Well, it turns out that Hume doesn't quite fit the bill. He's Scottish, after all. Worse, he's a dude with some pretty wacky, unrespectable beliefs. Here's an empiricist who says we can't know that the sun will rise tomorrow, or that this pencil will actually fall the next time we drop it. He claims we can't be certain that a world outside of the ideas in our own mind actually exists.
And when it comes to literature? Sure, Hume pioneers the essay as a literary genre, and sure, he knows the great books through and through. But he says that literary taste, in the end, just rests on our sentiments or feelings—which is exactly what your stern high school teacher taught you never to say.
Okay, you say, so maybe this guy's just a skeptic, and he simply denies the possibility of knowledge altogether. Not exactly. Even in his very first book, A Treatise of Human Nature, Hume makes a major announcement: he's an experimenter. That means that when it comes to ideas, he'll trust experience and nothing else. If this sounds familiar, it's because our old buddy—and Hume's idol—Isaac Newton had used the same method. And Hume was sure that he could arrive at philosophical knowledge that was just as solid as Newton's.
Hume was so confident in his method that he actually thought he had identified the three "laws of association" that would explain how the mind works. (He calls these laws of association "resemblance," "contiguity," and "cause and effect.") That's right: Hume is sure he can tell you how your own mind works—and this was long before psychology was a thing.
In other writings, Hume applies this approach to literature. He says that our aesthetic judgments—like when we think a painting is pretty or a song moving or a poem...poetic...are rooted in those "feelings" that your high school English teacher warned you about. But that doesn't mean these judgments are purely subjective. Hume thinks that since every human has the same sentiments, this will allow us to discover the laws of aesthetics, just as Newton discovered the laws of physics.
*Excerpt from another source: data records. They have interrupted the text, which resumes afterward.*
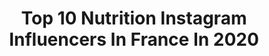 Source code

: ---
title: Top 10 Nutrition Instagram Influencers In France In 2020
description: >-
  Find top nutrition Instagram influencers in France in 2020. Most popular hashtags: #nutrition #fitnesscoach #foodinspiration #bodybuilding.
platform: Instagram
profiles:
  - username: "antonella_seco"
    fullname: >-
      
    location: "France"
    followers: 2193
    engagement: 4510
    commentsToLikes: 0.094881
    id: ckap5yvx0dqwl0i781tt8ey21
    verified: false
    hashtags: "#sundayvibes, #portraitgirl, #moodlighting, #sundaymoods"
  - username: "val_fitmood"
    fullname: >-
      Valérie
    location: "France"
    followers: 11225
    engagement: 1042
    commentsToLikes: 0.098430
    id: ck8t60cnbbt3t0j78ng1qwgmk
    verified: false
    hashtags: ""
  - username: "siimonte"
    fullname: >-
      Simonte
    location: "France"
    followers: 32656
    engagement: 1091
    commentsToLikes: 0.045972
    id: ck5zpjc8osruq0i14s49d3ina
    verified: false
    hashtags: "#truestory, #coupleworkout, #smile, #nostress"
  - username: "leo.cressant"
    fullname: >-
      Léo | Travel ~ Fitness
    location: "France"
    followers: 133684
    engagement: 979
    commentsToLikes: 0.015631
    id: ck0ttkiiu34si0i1920lxgbsx
    verified: false
    hashtags: "#visitthailand, #kyotojapan, #balitravel, #cosysunday"
  - username: "saschafitness"
    fullname: >-
      Sascha Barboza
    location: "France"
    followers: 3757390
    engagement: 524
    commentsToLikes: 0.015456
    id: ck13c63ygyssj0i19zjq0l5d2
    verified: true
    hashtags: "#not, #rioparanollorar, #manga, #otaku"
  - username: "georgefarah_guru"
    fullname: >-
      George Farah
    location: "France"
    followers: 253850
    engagement: 223
    commentsToLikes: 0.034480
    id: ck139j0uoljl50i19uxydo4qs
    verified: true
    hashtags: "#friend, #peace, #wemustmeetagain, #212bb"
  - username: "lexie.fit"
    fullname: >-
      Lexie
    location: "France"
    followers: 19402
    engagement: 270
    commentsToLikes: 0.112794
    id: ck9hb4x22feur0j78vzk1sjgn
    verified: false
    hashtags: "#bikinibody, #regimeuse, #bulking, #nutrition"
  - username: "leyla_fity"
    fullname: >-
      Leyla ❥ -40kg 👊🏼
    location: "France"
    followers: 24215
    engagement: 582
    commentsToLikes: 0.025889
    id: ck14ke1qqp2h30i19moprt3n6
    verified: false
    hashtags: "#runninggirl, #sandroparis, #bluewater, #nikerunning"
  - username: "ladeessdiane"
    fullname: >-
      Diane 🌈
    location: "France"
    followers: 10232
    engagement: 465
    commentsToLikes: 0.145394
    id: ck8sy8ntok4680j78qt1hx84f
    verified: false
    hashtags: "#vichy, #tiramisufraise, #bash, #maywedding"
  - username: "kara.bellum"
    fullname: >-
      🇵🇹🇫🇷 Kara Bellum
    location: "France"
    followers: 90875
    engagement: 214
    commentsToLikes: 0.040022
    id: ck8t2ixzzzodh0j780frjby8l
    verified: false
    hashtags: "#humour, #influencer, #trainwithkara, #bumbumbellum"
--- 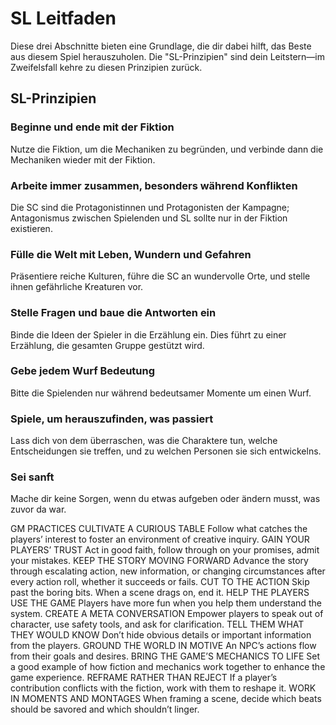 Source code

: # SL Leitfaden

Diese drei Abschnitte bieten eine Grundlage, die dir dabei hilft, das Beste aus diesem Spiel herauszuholen.
Die "SL-Prinzipien" sind dein Leitstern—im Zweifelsfall kehre zu diesen Prinzipien zurück.

## SL-Prinzipien

### Beginne und ende mit der Fiktion
Nutze die Fiktion, um die Mechaniken zu begründen, und verbinde dann die Mechaniken wieder mit der Fiktion.

### Arbeite immer zusammen, besonders während Konflikten
Die SC sind die Protagonistinnen und Protagonisten der Kampagne; Antagonismus zwischen Spielenden und SL sollte nur in der Fiktion existieren.

### Fülle die Welt mit Leben, Wundern und Gefahren
Präsentiere reiche Kulturen, führe die SC an wundervolle Orte, und stelle ihnen gefährliche Kreaturen vor.

### Stelle Fragen und baue die Antworten ein
Binde die Ideen der Spieler in die Erzählung ein. Dies führt zu einer Erzählung, die gesamten Gruppe gestützt wird.

### Gebe jedem Wurf Bedeutung
Bitte die Spielenden nur während bedeutsamer Momente um einen Wurf.

### Spiele, um herauszufinden, was passiert
Lass dich von dem überraschen, was die Charaktere tun, welche Entscheidungen sie treffen, und zu welchen Personen sie sich entwickelns.

### Sei sanft
Mache dir keine Sorgen, wenn du etwas aufgeben oder ändern musst, was zuvor da war.


GM PRACTICES
CULTIVATE A CURIOUS TABLE
Follow what catches the players’ interest to foster an 
environment of creative inquiry.
GAIN YOUR PLAYERS’ TRUST
Act in good faith, follow through on your promises, admit your 
mistakes.
KEEP THE STORY MOVING FORWARD
Advance the story through escalating action, new information, 
or changing circumstances after every action roll, whether it 
succeeds or fails.
CUT TO THE ACTION
Skip past the boring bits. When a scene drags on, end it.
HELP THE PLAYERS USE THE GAME
Players have more fun when you help them understand the 
system.
CREATE A META CONVERSATION
Empower players to speak out of character, use safety tools, and 
ask for clarification.
TELL THEM WHAT THEY WOULD KNOW
Don’t hide obvious details or important information from the 
players.
GROUND THE WORLD IN MOTIVE
An NPC’s actions flow from their goals and desires.
BRING THE GAME’S MECHANICS TO LIFE
Set a good example of how fiction and mechanics work together 
to enhance the game experience.
REFRAME RATHER THAN REJECT
If a player’s contribution conflicts with the fiction, work with 
them to reshape it.
WORK IN MOMENTS AND MONTAGES
When framing a scene, decide which beats should be savored 
and which shouldn’t linger. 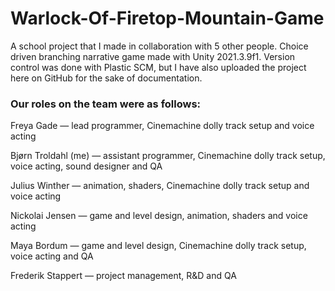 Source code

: # Warlock-Of-Firetop-Mountain-Game
 A school project that I made in collaboration with 5 other people. 
 Choice driven branching narrative game made with Unity 2021.3.9f1.
 Version control was done with Plastic SCM, but I have also uploaded the project here on GitHub for the sake of documentation.

 ### Our roles on the team were as follows:

 Freya Gade — lead programmer, Cinemachine dolly track setup and voice acting
 
 Bjørn Troldahl (me) — assistant programmer, Cinemachine dolly track setup, voice acting, sound designer and QA
 
 Julius Winther — animation, shaders, Cinemachine dolly track setup and voice acting
 
 Nickolai Jensen — game and level design, animation, shaders and voice acting
 
 Maya Bordum — game and level design, Cinemachine dolly track setup, voice acting and QA
 
 Frederik Stappert — project management, R&D and QA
But the greatest enigma of all is that Hume saw no contradiction between the scientific and skeptical strands of his thought. Contradiction, shmontradiction—it's all good. Hume thinks we can use empirical science to explain the physical world, literature, morality, and history—no problem. He just doesn't want us to build any big systems or philosophies based on these scientific explanations. In fact, he doesn't want us to build anything from these explanations. What you see is what you get, and that, says Hume, is what empiricism actually teaches us.
There have been empiricists before, of course, but none have been clear-minded enough, mischievous enough, or fearless enough to stay on that empiricist train even as it goes madly hurtling over the edge of rationality. Only David Hume had the mental girth to pull that off.